Queste le vincitrici Slam da Flushing Meadows 2018 in poi: Osaka, Osaka, Barty, Halep, Andreescu, Kenin, Osaka, Swiatek. Di tutti questi nomi, al momento del successo solo Andreescu era più giovane di Swiatek: Bianca aveva vinto il suo titolo americano a 19 anni e 83 giorni; Iga c’è riuscita a 19 anni e 132 giorni. Dunque, Slam dopo Slam, la prevalenza della linea verde si consolida sempre più. E più i numeri che illustrano la tendenza aumentano, meno si possono interpretare come casuali: rappresentano ormai un dato di fatto incontrovertibile.
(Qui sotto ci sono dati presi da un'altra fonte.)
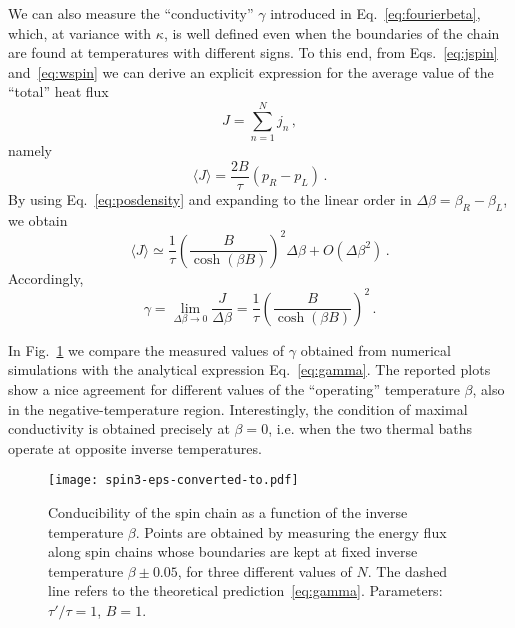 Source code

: \documentclass[iop, twocolumns, amssymb,notitlepage]{revtex4-1}
\newcommand{\indice}{n}
\newcommand{\hh}{B}
\begin{document}
We can also measure the ``conductivity'' $\gamma$ introduced in Eq.~\eqref{eq:fourierbeta},
which, at variance with $\kappa$, is well defined even when the boundaries of the chain are found at
temperatures with different signs.  To this end, from Eqs.~\eqref{eq:jspin} and~\eqref{eq:wspin} 
we can derive an explicit expression for the average value of the ``total'' heat flux 
%
\begin{equation}
 J = \sum_{\indice=1}^N j_{\indice}\,,
\end{equation} 
%
namely
 \begin{equation}
 \langle J \rangle = \frac{2\hh}{\tau}(p_R-p_L)\,.
\end{equation}
%
By using Eq.~\eqref{eq:posdensity}  and expanding to the linear order in $\Delta \beta=\beta_R-\beta_L$, we obtain
%
\begin{equation}
 \langle J \rangle \simeq \frac{1}{\tau}\left(\frac{\hh}{\cosh(\beta \hh)}\right)^2 \Delta \beta +O(\Delta\beta^2)\,.
\end{equation}
%
Accordingly,
\begin{equation}
\label{eq:gamma}
\gamma = \lim_{\Delta\beta\rightarrow 0}\frac{J}{\Delta\beta}=\frac{1}{\tau}\left( \frac{\hh}{\cosh(\beta \hh)}\right)^2\,.
\end{equation} 
  
In Fig.~\ref{fig:spin3} we compare the measured values of $\gamma$ obtained from numerical simulations with the analytical expression Eq.~\eqref{eq:gamma}.
The reported plots show  a nice agreement for different values of the ``operating'' temperature
$\beta$, also in the negative-temperature region. 
Interestingly, the condition of maximal conductivity is obtained precisely at $\beta=0$, i.e. when the two thermal baths
operate at opposite inverse temperatures.

 



 
 
 
 \begin{figure}
 \centering
\texttt{[image: spin3-eps-converted-to.pdf]}
\caption{\label{fig:spin3} Conducibility of the spin chain as a function of the inverse temperature $\beta$.
Points are obtained by measuring the energy flux along spin chains whose boundaries are kept at fixed inverse temperature $\beta \pm 0.05$, for three different values of $N$. The dashed line refers to the theoretical prediction~\eqref{eq:gamma}.
Parameters: $\tau'/\tau=1$, $\hh=1$.}
 \end{figure}
 
\end{document}
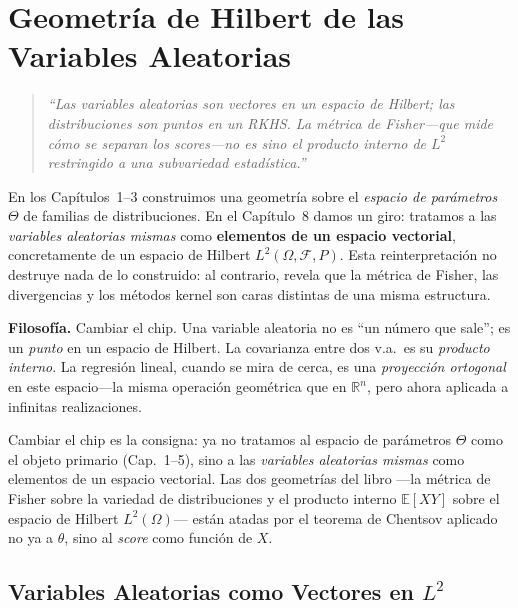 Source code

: 
\newcommand{\nota}{\noindent\textbf{Nota:}}

\chapter{Geometría de Hilbert de las Variables Aleatorias}

\begin{quotation}
	\itshape
	``Las variables aleatorias son vectores en un espacio de Hilbert; las distribuciones son puntos en un RKHS. La métrica de Fisher---que mide cómo se separan los scores---no es sino el producto interno de $L^2$ restringido a una subvariedad estadística.''
\end{quotation}

En los Capítulos~1--3 construimos una geometría sobre el \emph{espacio de parámetros}
$\Theta$ de familias de distribuciones. En el Capítulo~8 damos un giro: tratamos
a las \emph{variables aleatorias mismas} como \textbf{elementos de un espacio
vectorial}, concretamente de un espacio de Hilbert $L^2(\Omega,\mathcal{F},P)$.
Esta reinterpretación no destruye nada de lo construido: al contrario, revela que
la métrica de Fisher, las divergencias y los métodos kernel son caras distintas de
una misma estructura.

\bigskip
\noindent
\textbf{Filosofía.} Cambiar el chip. Una variable aleatoria no es ``un número que
sale''; es un \emph{punto} en un espacio de Hilbert. La covarianza entre dos v.a.\
es su \emph{producto interno}. La regresión lineal, cuando se mira de cerca, es una
\emph{proyección ortogonal} en este espacio---la misma operación geométrica que en
$\mathbb{R}^n$, pero ahora aplicada a infinitas realizaciones.



\bigskip
\noindent
Cambiar el chip es la consigna: ya no tratamos al espacio de parámetros $\Theta$ como el objeto primario (Cap.~1--5), sino a las \emph{variables aleatorias mismas} como elementos de un espacio vectorial. Las dos geometrías del libro ---la métrica de Fisher sobre la variedad de distribuciones y el producto interno $\mathbb{E}[XY]$ sobre el espacio de Hilbert $L^2(\Omega)$--- están atadas por el teorema de Chentsov aplicado no ya a $\theta$, sino al \emph{score} como función de $X$.

\section[Variables Aleatorias como Vectores en L2]{Variables Aleatorias como Vectores en \texorpdfstring{$L^2$}{L²}}

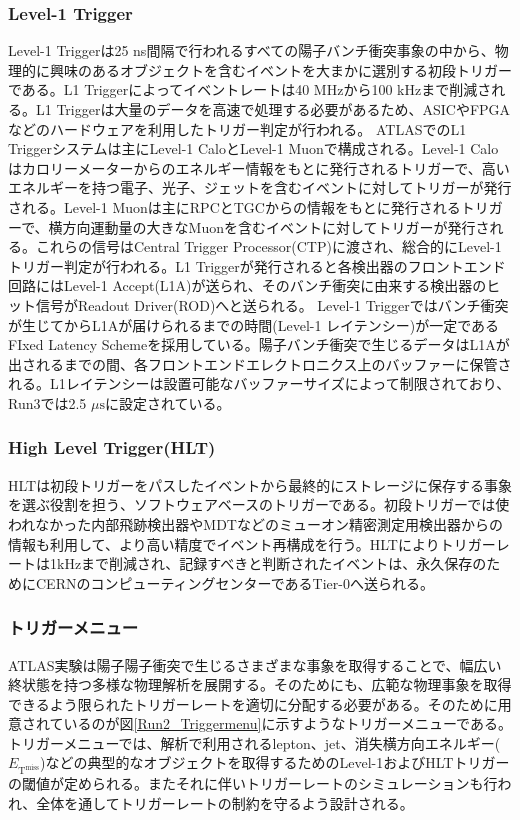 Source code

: \subsubsection{Level-1 Trigger}
\baselineskip
Level-1 Triggerは25 ns間隔で行われるすべての陽子バンチ衝突事象の中から、物理的に興味のあるオブジェクトを含むイベントを大まかに選別する初段トリガーである。L1 Triggerによってイベントレートは40 MHzから100 kHzまで削減される。L1 Triggerは大量のデータを高速で処理する必要があるため、ASICやFPGAなどのハードウェアを利用したトリガー判定が行われる。
ATLASでのL1 Triggerシステムは主にLevel-1 CaloとLevel-1 Muonで構成される。Level-1 Caloはカロリーメーターからのエネルギー情報をもとに発行されるトリガーで、高いエネルギーを持つ電子、光子、ジェットを含むイベントに対してトリガーが発行される。Level-1 Muonは主にRPCとTGCからの情報をもとに発行されるトリガーで、横方向運動量の大きなMuonを含むイベントに対してトリガーが発行される。これらの信号はCentral Trigger Processor(CTP)に渡され、総合的にLevel-1トリガー判定が行われる。L1 Triggerが発行されると各検出器のフロントエンド回路にはLevel-1 Accept(L1A)が送られ、そのバンチ衝突に由来する検出器のヒット信号がReadout Driver(ROD)へと送られる。
Level-1 Triggerではバンチ衝突が生じてからL1Aが届けられるまでの時間(Level-1 レイテンシー)が一定であるFIxed Latency Schemeを採用している。陽子バンチ衝突で生じるデータはL1Aが出されるまでの間、各フロントエンドエレクトロニクス上のバッファーに保管される。L1レイテンシーは設置可能なバッファーサイズによって制限されており、Run3では2.5 $\mu\mathrm{s}$に設定されている。

\subsubsection*{High Level Trigger(HLT)}
\baselineskip
HLTは初段トリガーをパスしたイベントから最終的にストレージに保存する事象を選ぶ役割を担う、ソフトウェアベースのトリガーである。初段トリガーでは使われなかった内部飛跡検出器やMDTなどのミューオン精密測定用検出器からの情報も利用して、より高い精度でイベント再構成を行う。HLTによりトリガーレートは1kHzまで削減され、記録すべきと判断されたイベントは、永久保存のためにCERNのコンピューティングセンターであるTier-0へ送られる。

\subsubsection*{トリガーメニュー}
ATLAS実験は陽子陽子衝突で生じるさまざまな事象を取得することで、幅広い終状態を持つ多様な物理解析を展開する。そのためにも、広範な物理事象を取得できるよう限られたトリガーレートを適切に分配する必要がある。そのために用意されているのが図\ref{Run2_Triggermenu}に示すようなトリガーメニューである。トリガーメニューでは、解析で利用されるlepton、jet、消失横方向エネルギー($E_{\mathrm{T}^{\mathrm{miss}}}$)などの典型的なオブジェクトを取得するためのLevel-1およびHLTトリガーの閾値が定められる。またそれに伴いトリガーレートのシミュレーションも行われ、全体を通してトリガーレートの制約を守るよう設計される。

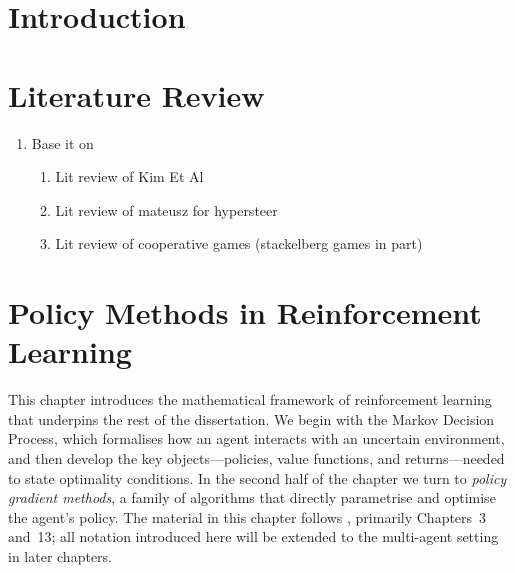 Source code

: \documentclass[a4paper,oneside,11pt]{report}
\begin{document}

\dissertationtitlepage


\begin{dissertationsummary}

\end{dissertationsummary}


\dissertationtableofcontents


\chapter{Introduction}

\chapter{Literature Review}

\begin{enumerate}
    \item Base it on 
        \begin{enumerate}
            \item Lit review of Kim Et Al
            \item Lit review of mateusz for hypersteer
            \item Lit review of cooperative games (stackelberg games in part)
        \end{enumerate}
\end{enumerate}

\chapter{Policy Methods in Reinforcement Learning}
\label{ch:policy-methods}

This chapter introduces the mathematical framework of reinforcement learning that underpins the rest of the dissertation. We begin with the Markov Decision Process, which formalises how an agent interacts with an uncertain environment, and then develop the key objects---policies, value functions, and returns---needed to state optimality conditions. In the second half of the chapter we turn to \emph{policy gradient methods}, a family of algorithms that directly parametrise and optimise the agent's policy. The material in this chapter follows \cite{sutton2018rl}, primarily Chapters~3 and~13; all notation introduced here will be extended to the multi-agent setting in later chapters.
\end{document}
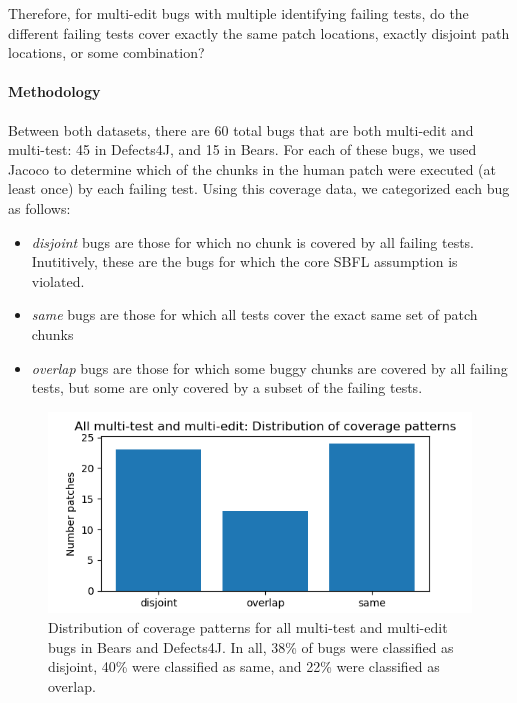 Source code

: Therefore, for multi-edit bugs with multiple identifying failing tests, do the 
different failing tests cover exactly the same patch locations, exactly 
disjoint path locations, or some combination?



\paragraph{Methodology}

Between both datasets, there are 60 total bugs that are both multi-edit and 
multi-test: 45 in Defects4J, and 15 in Bears. For each of these bugs, we used 
Jacoco to determine which of the chunks in the human patch were executed (at
least once) by each failing test. Using 
this coverage data, we categorized each bug as follows:
\begin{itemize}
\item \emph{disjoint} bugs are those for which no chunk is covered by all
failing tests.  Inutitively, these are the bugs for which the core SBFL
assumption is violated.
\item \emph{same} bugs are those for which all tests cover the exact same set of
  patch chunks
\item \emph{overlap} bugs are those for which some buggy chunks are covered by
  all failing tests, but some are only covered by a subset of the failing tests.
\end{itemize}


\begin{figure}
	\includegraphics[width=\linewidth]{img/coverage-all.png}
	\caption{Distribution of coverage patterns for all multi-test and 
	multi-edit bugs in Bears and Defects4J. In all, 38\% of bugs were classified as disjoint, 40\% were 
	classified as same, and 22\% were classified as overlap.}
	\label{fig:coverage-all}
\end{figure}


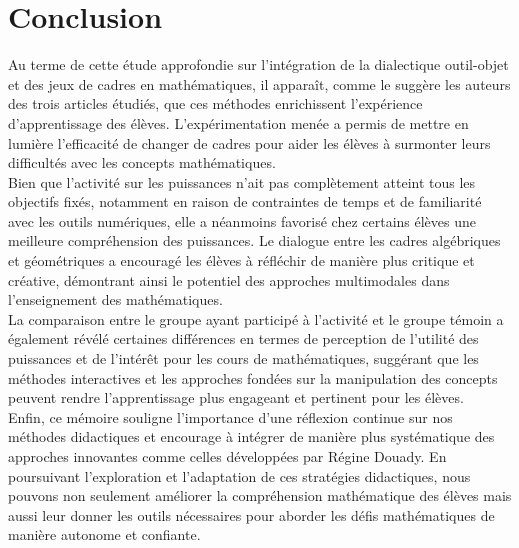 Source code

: \section*{Conclusion}

Au terme de cette étude approfondie sur l'intégration de la dialectique outil-objet et des jeux de cadres en mathématiques,
il apparaît,
comme le suggère les auteurs des trois articles étudiés,
que ces méthodes enrichissent l'expérience d'apprentissage des élèves.
L'expérimentation menée a permis de mettre en lumière l'efficacité de changer de cadres pour aider les élèves à surmonter leurs difficultés avec les concepts mathématiques.\\

Bien que l'activité sur les puissances n'ait pas complètement atteint tous les objectifs fixés,
notamment en raison de contraintes de temps et de familiarité avec les outils numériques,
elle a néanmoins favorisé chez certains élèves une meilleure compréhension des puissances.
Le dialogue entre les cadres algébriques et géométriques a encouragé les élèves à réfléchir de manière plus critique et créative,
démontrant ainsi le potentiel des approches multimodales dans l'enseignement des mathématiques.\\

La comparaison entre le groupe ayant participé à l'activité et le groupe témoin a également révélé certaines différences en termes de perception de l'utilité des puissances et de l'intérêt pour les cours de mathématiques,
suggérant que les méthodes interactives et les approches fondées sur la manipulation des concepts peuvent rendre l'apprentissage plus engageant et pertinent pour les élèves.\\

Enfin,
ce mémoire souligne l'importance d'une réflexion continue sur nos méthodes didactiques et encourage à intégrer de manière plus systématique des approches innovantes comme celles développées par Régine Douady.
En poursuivant l'exploration et l'adaptation de ces stratégies didactiques,
nous pouvons non seulement améliorer la compréhension mathématique des élèves mais aussi leur donner les outils nécessaires pour aborder les défis mathématiques de manière autonome et confiante. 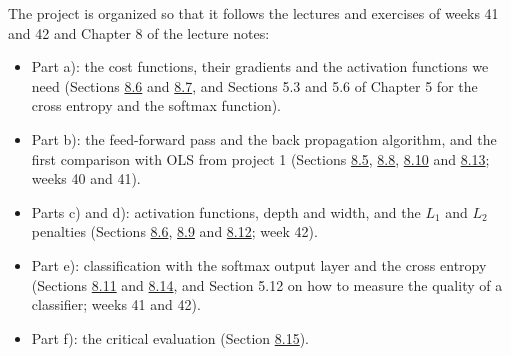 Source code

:\documentclass[11pt,a4paper]{article}
\begin{document}
The project is organized so that it follows the lectures and exercises of
weeks 41 and 42 and Chapter 8 of the lecture notes:
\begin{itemize}[nosep]
  \item Part a): the cost functions, their gradients and the activation
        functions we need (Sections
        \href{https://educationalmaterialuio.github.io/MachineLearningUiO/doc/LectureNotes/_build/html/chapter8.html#activation-functions}{8.6}
        and
        \href{https://educationalmaterialuio.github.io/MachineLearningUiO/doc/LectureNotes/_build/html/chapter8.html#the-cost-function-and-the-optimisation-problem}{8.7},
        and Sections 5.3 and 5.6 of Chapter 5 for the cross entropy and the
        softmax function).
  \item Part b): the feed-forward pass and the back propagation algorithm,
        and the first comparison with OLS from project 1 (Sections
        \href{https://educationalmaterialuio.github.io/MachineLearningUiO/doc/LectureNotes/_build/html/chapter8.html#notation-and-the-feed-forward-pass}{8.5},
        \href{https://educationalmaterialuio.github.io/MachineLearningUiO/doc/LectureNotes/_build/html/chapter8.html#backpropagation}{8.8},
        \href{https://educationalmaterialuio.github.io/MachineLearningUiO/doc/LectureNotes/_build/html/chapter8.html#weight-initialisation}{8.10}
        and
        \href{https://educationalmaterialuio.github.io/MachineLearningUiO/doc/LectureNotes/_build/html/chapter8.html#a-neural-network-from-scratch}{8.13};
        weeks 40 and 41).
  \item Parts c) and d): activation functions, depth and width, and the
        $L_1$ and $L_2$ penalties (Sections
        \href{https://educationalmaterialuio.github.io/MachineLearningUiO/doc/LectureNotes/_build/html/chapter8.html#activation-functions}{8.6},
        \href{https://educationalmaterialuio.github.io/MachineLearningUiO/doc/LectureNotes/_build/html/chapter8.html#vanishing-and-exploding-gradients}{8.9}
        and
        \href{https://educationalmaterialuio.github.io/MachineLearningUiO/doc/LectureNotes/_build/html/chapter8.html#regularisation-and-hyperparameters}{8.12};
        week 42).
  \item Part e): classification with the softmax output layer and the
        cross entropy (Sections
        \href{https://educationalmaterialuio.github.io/MachineLearningUiO/doc/LectureNotes/_build/html/chapter8.html#classification-with-neural-networks}{8.11}
        and
        \href{https://educationalmaterialuio.github.io/MachineLearningUiO/doc/LectureNotes/_build/html/chapter8.html#examples}{8.14},
        and Section 5.12 on how to measure the quality of a classifier;
        weeks 41 and 42).
  \item Part f): the critical evaluation (Section
        \href{https://educationalmaterialuio.github.io/MachineLearningUiO/doc/LectureNotes/_build/html/chapter8.html#limitations-and-a-top-down-view}{8.15}).
\end{itemize}
\end{document}
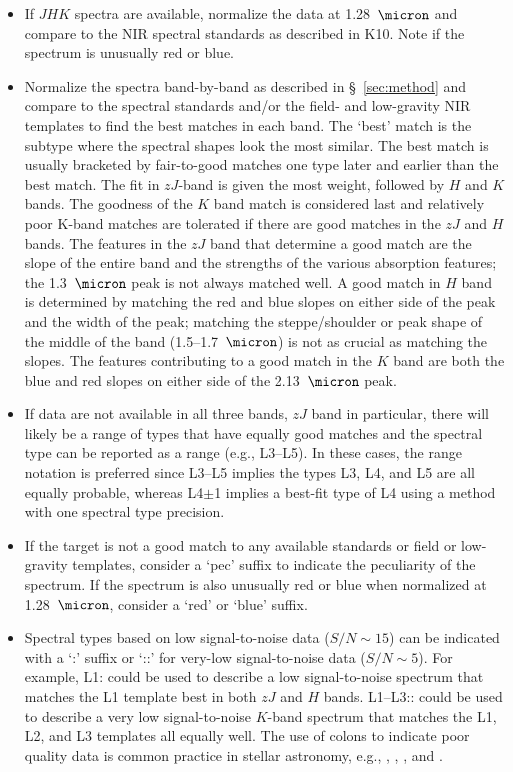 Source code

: \documentclass[12pt]{aastex6}
\begin{document}
\begin{itemize}
	\item If $JHK$ spectra are available, normalize the data at 1.28~$\micron$ and compare to the NIR spectral standards as described in K10. Note if the spectrum is unusually red or blue.

	\item Normalize the spectra band-by-band as described in \S~\ref{sec:method} and compare to the spectral standards and/or the field- and low-gravity NIR templates to find the best matches in each band.
	The `best' match is the subtype where the spectral shapes look the most similar. The best match is usually bracketed by fair-to-good matches one type later and earlier than the best match.
	The fit in $zJ$-band is given the most weight, followed by $H$ and $K$ bands. The goodness of the $K$ band match is considered last and relatively poor K-band matches are tolerated if there are good matches in the $zJ$ and $H$ bands.
	The features in the $zJ$ band that determine a good match are the slope of the entire band and the strengths of the various absorption features; the 1.3~$\micron$ peak is not always matched well.
	A good match in $H$ band is determined by matching the red and blue slopes on either side of the peak and the width of the peak; matching the steppe/shoulder or peak shape of the middle of the band (1.5--1.7~$\micron$) is not as crucial as matching the slopes.
The features contributing to a good match in the $K$ band are both the blue and red slopes on either side of the 2.13~$\micron$ peak.
	\item If data are not available in all three bands, $zJ$ band in particular, there will likely be a range of types that have equally good matches and the spectral type can be reported as a range (e.g., L3--L5). In these cases, the range notation is preferred since L3--L5 implies the types L3, L4, and L5 are all equally probable, whereas L4$\pm$1 implies a best-fit type of L4 using a method with one spectral type precision.
	\item If the target is not a good match to any available standards or field or low-gravity templates, consider a `pec' suffix to indicate the peculiarity of the spectrum. If the spectrum is also unusually red or blue when normalized at 1.28~$\micron$, consider a `red' or `blue' suffix.
	\item Spectral types based on low signal-to-noise data ($S/N\sim15$) can be indicated with a `:' suffix or `::' for very-low signal-to-noise data ($S/N\sim5$).
    For example, L1: could be used to describe a low signal-to-noise spectrum that matches the L1 template best in both $zJ$ and $H$ bands. L1--L3:: could be used to describe a very low signal-to-noise $K$-band spectrum that matches the L1, L2, and L3 templates all equally well.
	The use of colons to indicate poor quality data is common practice in stellar astronomy, e.g., \citet{Sanduleak:1988fn}, \cite{Silvestri:2006el}, \citet[Table 12.1]{Gray:2009wd}, and \cite{Covey:2010de}.

\end{itemize}
\end{document}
Stabilito questo aspetto, confesso però che dell’ultimo Slam fatico a trovare chiavi di lettura altrettanto chiare ed evidenti sul piano strettamente tecnico. Per quanto mi sforzi, non riesco a individuare una sintesi che spieghi i risultati del torneo. E non sto parlando in particolare della vincitrice, quanto piuttosto di tutto l’andamento del tabellone.
Procediamo con ordine, dall’antefatto. Sapevamo che sarebbe stato un torneo anomalo, influenzato dal calendario, perché l’autunno parigino prometteva pioggia, vento, campi pesanti e temperature ben al di sotto della media degli anni precedenti. Alla ricerca di qualche rimando storico, ci si poteva rifare alla edizione del 2016, caratterizzata da un clima simile: il maltempo di quell’anno aveva addirittura portato la Senna ad esondare. Ma a differenza del Roland Garros appena concluso, quel torneo aveva prodotto risultati facilmente interpretabili.
Condizioni di gioco come quelle del 2016 avevano favorito le tenniste potenti, forti muscolarmente, capaci di spingere la palla in circostanze così estreme. Tanto che in semifinale erano arrivate Garbiñe Muguruza (che avrebbe vinto il titolo) Serena Williams (finalista), Samantha Stosur e Kiki Bertens. Un esito inequivocabile: pur con le ovvie specificità che appartengono a tutte le giocatrici, c’era un evidente legame tra le caratteristiche fisico-tecniche delle quattro principali protagoniste e le condizioni di gioco particolari di quell’anno.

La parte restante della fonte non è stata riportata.